There are also a handful of colorful outdoor markets, including the Nachlat Binyamin Pedestrian Mall, Carmel Market, Bezalel Market and Levinsky Market, which are packed with just about everything: fresh food and delicacies, spices, clothing, house wares and assorted gifts and knickknacks.
Allenby Street, one of the main thoroughfares connecting the south end to the heart of the city, was once Tel Aviv’s most elegant street—its “grand boulevard.” You can still see remnants of Allenby’s old-time grandeur if you look behind the treetops at some of the buildings, which have signs in mosaic tile bearing the dates when they were built and names of the architects and owners.
Just west of Allenby on the corner of Ahad Ha’am and Herzl Streets is Shalom Tower, which was built on the site of the original Gymnasium Herzliya—the first high school with an entirely Hebrew curriculum. The mammoth rectangular building was once Israel’s tallest and had also housed Tel Aviv’s first department store.
Continuing west on Ahad Ha’am will bring you to Neve Tzedek—the first Jewish neighborhood to be built in the late 19th century outside the walls of Old Jaffa—which is now one of Tel Aviv’s most charming and sought-after areas. The Suzanne Dellal Centre’s courtyard is undoubtedly one of Tel Aviv’s most beautiful attractions, while Shabazi Street, the neighborhood’s main drag, is a lovely place for a leisurely stroll.
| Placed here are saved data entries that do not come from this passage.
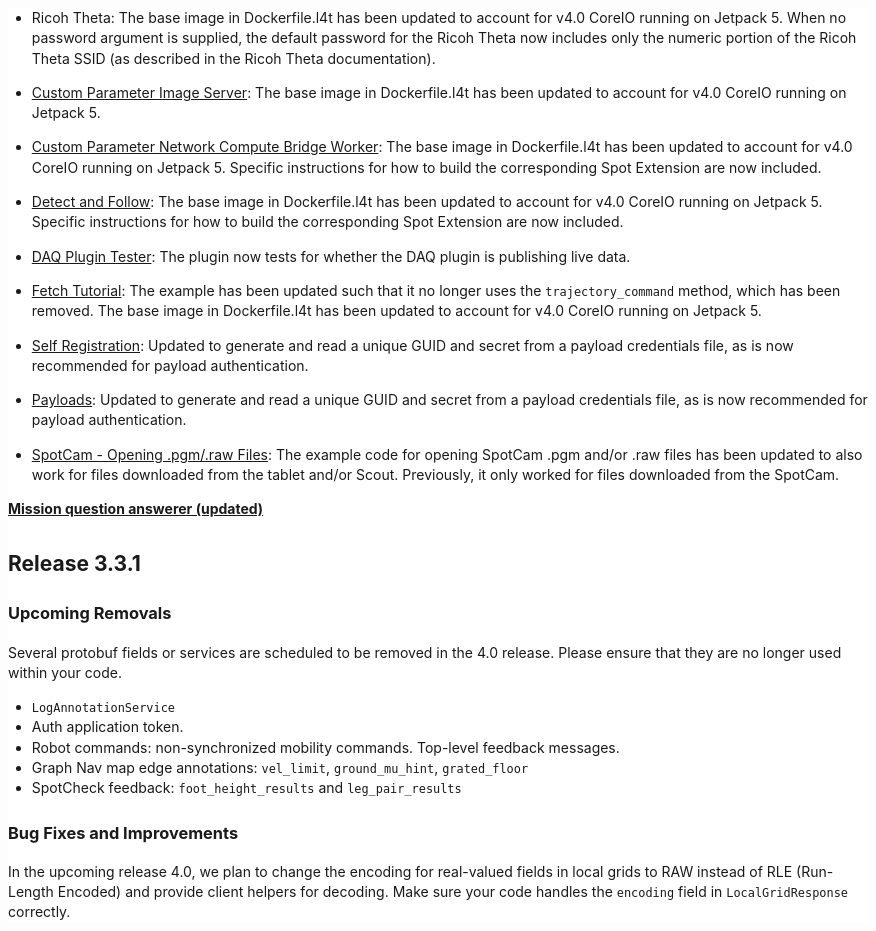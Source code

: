 - Ricoh Theta: The base image in Dockerfile.l4t has been updated to account for v4.0 CoreIO running on Jetpack 5. When no password argument is supplied, the default password for the Ricoh Theta now includes only the numeric portion of the Ricoh Theta SSID (as described in the Ricoh Theta documentation).

- [Custom Parameter Image Server](../python/examples/service_customization/custom_parameter_image_server/README.md): The base image in Dockerfile.l4t has been updated to account for v4.0 CoreIO running on Jetpack 5.

- [Custom Parameter Network Compute Bridge Worker](../python/examples/service_customization/custom_parameter_ncb_worker/README.md): The base image in Dockerfile.l4t has been updated to account for v4.0 CoreIO running on Jetpack 5. Specific instructions for how to build the corresponding Spot Extension are now included.

- <a href="https://github.com/boston-dynamics/spot-sdk/blob/665de1bc1467c86e97cca9df905aa6e9a2c0a5a8/python/examples/spot_detect_and_follow/README.md">Detect and Follow</a>: The base image in Dockerfile.l4t has been updated to account for v4.0 CoreIO running on Jetpack 5. Specific instructions for how to build the corresponding Spot Extension are now included.

- [DAQ Plugin Tester](../python/examples/tester_programs/README.md): The plugin now tests for whether the DAQ plugin is publishing live data.

- [Fetch Tutorial](python/fetch_tutorial/fetch1.md): The example has been updated such that it no longer uses the `trajectory_command` method, which has been removed. The base image in Dockerfile.l4t has been updated to account for v4.0 CoreIO running on Jetpack 5.

- [Self Registration](../python/examples/self_registration/README.md): Updated to generate and read a unique GUID and secret from a payload credentials file, as is now recommended for payload authentication.

- [Payloads](../python/examples/payloads/README.md): Updated to generate and read a unique GUID and secret from a payload credentials file, as is now recommended for payload authentication.

- [SpotCam - Opening .pgm/.raw Files](concepts/data_acquisition_thermal_raw.md): The example code for opening SpotCam .pgm and/or .raw files has been updated to also work for files downloaded from the tablet and/or Scout. Previously, it only worked for files downloaded from the SpotCam.

[**Mission question answerer (updated)**](../python/examples/mission_question_answerer/README.md)

## Release 3.3.1

### Upcoming Removals

Several protobuf fields or services are scheduled to be removed in the 4.0 release. Please ensure that they are no longer used within your code.

- `LogAnnotationService`
- Auth application token.
- Robot commands: non-synchronized mobility commands. Top-level feedback messages.
- Graph Nav map edge annotations: `vel_limit`, `ground_mu_hint`, `grated_floor`
- SpotCheck feedback: `foot_height_results` and `leg_pair_results`

### Bug Fixes and Improvements

In the upcoming release 4.0, we plan to change the encoding for real-valued fields in local grids to RAW instead of RLE (Run-Length Encoded) and provide client helpers for decoding. Make sure your code handles the `encoding` field in `LocalGridResponse` correctly.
Not far south of Neve Tzedek is the Florentin neighborhood, Tel Aviv’s melting pot of urban cool and solid, ethnic working class. The area is also home to numerous high-end furniture and lighting shops that have cropped up over the last decade (particularly along Frenkel and Wolfson Streets), making Florentin a prime destination for top-end interior designers.
The southern part of the city is a glorious hodgepodge, both in term of its population—which includes hipsters and artists, foreign workers, Arabic-speaking Yemenite Jews and hi-tech millionaires—and its equally eclectic architecture. The overall feeling the area exudes is a mix of ethnic diversity, authenticity, history, urban grit and Levantine charm.